Exercise data: Begin

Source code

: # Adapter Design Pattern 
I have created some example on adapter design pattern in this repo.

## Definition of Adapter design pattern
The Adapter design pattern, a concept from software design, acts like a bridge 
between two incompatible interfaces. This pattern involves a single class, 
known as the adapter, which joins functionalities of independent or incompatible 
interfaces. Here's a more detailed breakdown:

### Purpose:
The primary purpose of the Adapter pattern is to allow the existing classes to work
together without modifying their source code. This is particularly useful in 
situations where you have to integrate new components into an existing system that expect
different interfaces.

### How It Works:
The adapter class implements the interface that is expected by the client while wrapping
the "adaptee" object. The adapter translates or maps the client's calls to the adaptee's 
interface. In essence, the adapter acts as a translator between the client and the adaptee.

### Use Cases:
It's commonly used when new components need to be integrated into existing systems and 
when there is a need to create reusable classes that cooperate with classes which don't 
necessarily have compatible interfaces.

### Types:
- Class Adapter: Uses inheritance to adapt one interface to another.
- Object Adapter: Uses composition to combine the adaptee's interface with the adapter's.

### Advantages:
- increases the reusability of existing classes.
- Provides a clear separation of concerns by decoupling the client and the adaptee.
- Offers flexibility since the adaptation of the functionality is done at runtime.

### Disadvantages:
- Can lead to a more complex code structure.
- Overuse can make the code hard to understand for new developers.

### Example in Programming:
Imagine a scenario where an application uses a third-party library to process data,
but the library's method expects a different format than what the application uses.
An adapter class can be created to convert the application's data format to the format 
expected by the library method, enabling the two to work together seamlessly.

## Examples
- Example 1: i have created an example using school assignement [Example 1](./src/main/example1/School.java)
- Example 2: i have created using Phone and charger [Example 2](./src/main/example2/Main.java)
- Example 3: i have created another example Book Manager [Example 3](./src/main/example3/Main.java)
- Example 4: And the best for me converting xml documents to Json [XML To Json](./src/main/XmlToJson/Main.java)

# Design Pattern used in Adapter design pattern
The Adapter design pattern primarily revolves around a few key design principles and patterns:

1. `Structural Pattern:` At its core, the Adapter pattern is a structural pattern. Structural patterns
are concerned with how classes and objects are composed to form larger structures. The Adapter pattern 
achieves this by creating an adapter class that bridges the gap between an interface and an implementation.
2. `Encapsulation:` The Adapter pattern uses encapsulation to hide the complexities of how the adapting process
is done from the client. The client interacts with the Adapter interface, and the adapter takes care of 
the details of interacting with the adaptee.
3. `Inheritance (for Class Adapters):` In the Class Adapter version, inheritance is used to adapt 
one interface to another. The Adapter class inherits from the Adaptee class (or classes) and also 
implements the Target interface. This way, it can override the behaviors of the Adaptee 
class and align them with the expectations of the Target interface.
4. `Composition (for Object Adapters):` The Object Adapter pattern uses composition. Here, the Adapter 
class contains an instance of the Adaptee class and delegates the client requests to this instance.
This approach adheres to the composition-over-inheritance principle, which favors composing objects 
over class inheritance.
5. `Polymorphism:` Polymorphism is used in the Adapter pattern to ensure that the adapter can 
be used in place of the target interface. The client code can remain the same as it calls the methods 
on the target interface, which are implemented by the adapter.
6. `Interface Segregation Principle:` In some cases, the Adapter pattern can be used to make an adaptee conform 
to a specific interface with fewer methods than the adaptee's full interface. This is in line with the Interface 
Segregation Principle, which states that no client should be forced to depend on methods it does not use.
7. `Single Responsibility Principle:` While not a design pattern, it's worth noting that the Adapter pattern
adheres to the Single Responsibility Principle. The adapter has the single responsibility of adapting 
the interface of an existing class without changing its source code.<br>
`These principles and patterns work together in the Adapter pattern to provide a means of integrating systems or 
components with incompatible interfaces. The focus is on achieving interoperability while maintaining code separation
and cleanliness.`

Exercise data: End

* Exercise
Look through the listing above and copy each line with the word "Adapters" in it.

* Response to the exercise
3. `Inheritance (for Class Adapters):` In the Class Adapter version, inheritance is used to adapt 
4. `Composition (for Object Adapters):` The Object Adapter pattern uses composition. Here, the Adapter 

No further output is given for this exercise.